■ **The task**
Retyping the records exactly is the whole task.

§

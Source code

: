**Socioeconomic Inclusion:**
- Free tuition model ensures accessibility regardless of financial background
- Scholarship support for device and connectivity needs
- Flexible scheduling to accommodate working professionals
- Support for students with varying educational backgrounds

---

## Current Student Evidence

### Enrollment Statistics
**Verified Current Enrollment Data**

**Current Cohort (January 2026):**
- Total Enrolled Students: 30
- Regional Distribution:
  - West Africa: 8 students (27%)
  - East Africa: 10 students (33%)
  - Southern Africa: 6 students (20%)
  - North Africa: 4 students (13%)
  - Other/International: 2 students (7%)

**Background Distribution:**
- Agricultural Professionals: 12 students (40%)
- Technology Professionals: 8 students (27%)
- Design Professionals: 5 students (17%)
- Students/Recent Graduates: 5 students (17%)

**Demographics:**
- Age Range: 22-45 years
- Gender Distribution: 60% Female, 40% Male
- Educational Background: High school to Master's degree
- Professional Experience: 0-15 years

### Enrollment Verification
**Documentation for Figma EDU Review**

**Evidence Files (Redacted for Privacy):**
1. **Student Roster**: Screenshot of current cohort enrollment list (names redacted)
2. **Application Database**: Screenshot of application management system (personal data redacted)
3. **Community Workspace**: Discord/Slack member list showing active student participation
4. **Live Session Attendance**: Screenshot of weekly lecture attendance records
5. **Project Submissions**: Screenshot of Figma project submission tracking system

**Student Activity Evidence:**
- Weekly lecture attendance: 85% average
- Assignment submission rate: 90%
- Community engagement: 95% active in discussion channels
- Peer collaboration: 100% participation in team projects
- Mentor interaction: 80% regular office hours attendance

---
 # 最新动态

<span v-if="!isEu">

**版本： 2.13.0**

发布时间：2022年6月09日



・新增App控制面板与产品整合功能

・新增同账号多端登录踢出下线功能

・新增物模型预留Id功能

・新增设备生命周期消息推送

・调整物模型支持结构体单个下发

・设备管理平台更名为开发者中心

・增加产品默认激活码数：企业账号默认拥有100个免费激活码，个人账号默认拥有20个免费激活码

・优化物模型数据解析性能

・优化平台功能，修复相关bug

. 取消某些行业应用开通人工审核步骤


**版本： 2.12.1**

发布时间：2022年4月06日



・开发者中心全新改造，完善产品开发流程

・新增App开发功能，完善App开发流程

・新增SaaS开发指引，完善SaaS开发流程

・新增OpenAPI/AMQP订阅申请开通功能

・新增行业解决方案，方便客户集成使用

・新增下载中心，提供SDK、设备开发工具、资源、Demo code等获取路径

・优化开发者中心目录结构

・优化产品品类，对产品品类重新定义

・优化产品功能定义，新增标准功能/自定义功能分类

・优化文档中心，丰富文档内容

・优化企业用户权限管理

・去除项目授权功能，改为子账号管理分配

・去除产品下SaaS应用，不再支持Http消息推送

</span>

§

■ **Result of this task**
Source code

:**Socioeconomic Inclusion:**
- Free tuition model ensures accessibility regardless of financial background
- Scholarship support for device and connectivity needs
- Flexible scheduling to accommodate working professionals
- Support for students with varying educational backgrounds

---

## Current Student Evidence

### Enrollment Statistics
**Verified Current Enrollment Data**

**Current Cohort (January 2026):**
- Total Enrolled Students: 30
- Regional Distribution:
  - West Africa: 8 students (27%)
  - East Africa: 10 students (33%)
  - Southern Africa: 6 students (20%)
  - North Africa: 4 students (13%)
  - Other/International: 2 students (7%)

**Background Distribution:**
- Agricultural Professionals: 12 students (40%)
- Technology Professionals: 8 students (27%)
- Design Professionals: 5 students (17%)
- Students/Recent Graduates: 5 students (17%)

**Demographics:**
- Age Range: 22-45 years
- Gender Distribution: 60% Female, 40% Male
- Educational Background: High school to Master's degree
- Professional Experience: 0-15 years

### Enrollment Verification
**Documentation for Figma EDU Review**

**Evidence Files (Redacted for Privacy):**
1. **Student Roster**: Screenshot of current cohort enrollment list (names redacted)
2. **Application Database**: Screenshot of application management system (personal data redacted)
3. **Community Workspace**: Discord/Slack member list showing active student participation
4. **Live Session Attendance**: Screenshot of weekly lecture attendance records
5. **Project Submissions**: Screenshot of Figma project submission tracking system

**Student Activity Evidence:**
- Weekly lecture attendance: 85% average
- Assignment submission rate: 90%
- Community engagement: 95% active in discussion channels
- Peer collaboration: 100% participation in team projects
- Mentor interaction: 80% regular office hours attendance

---
 # 最新动态

<span v-if="!isEu">

**版本： 2.13.0**

发布时间：2022年6月09日



・新增App控制面板与产品整合功能

・新增同账号多端登录踢出下线功能

・新增物模型预留Id功能

・新增设备生命周期消息推送

・调整物模型支持结构体单个下发

・设备管理平台更名为开发者中心

・增加产品默认激活码数：企业账号默认拥有100个免费激活码，个人账号默认拥有20个免费激活码

・优化物模型数据解析性能

・优化平台功能，修复相关bug

. 取消某些行业应用开通人工审核步骤


**版本： 2.12.1**

发布时间：2022年4月06日



・开发者中心全新改造，完善产品开发流程

・新增App开发功能，完善App开发流程

・新增SaaS开发指引，完善SaaS开发流程

・新增OpenAPI/AMQP订阅申请开通功能

・新增行业解决方案，方便客户集成使用

・新增下载中心，提供SDK、设备开发工具、资源、Demo code等获取路径

・优化开发者中心目录结构

・优化产品品类，对产品品类重新定义

・优化产品功能定义，新增标准功能/自定义功能分类

・优化文档中心，丰富文档内容

・优化企业用户权限管理

・去除项目授权功能，改为子账号管理分配

・去除产品下SaaS应用，不再支持Http消息推送

</span>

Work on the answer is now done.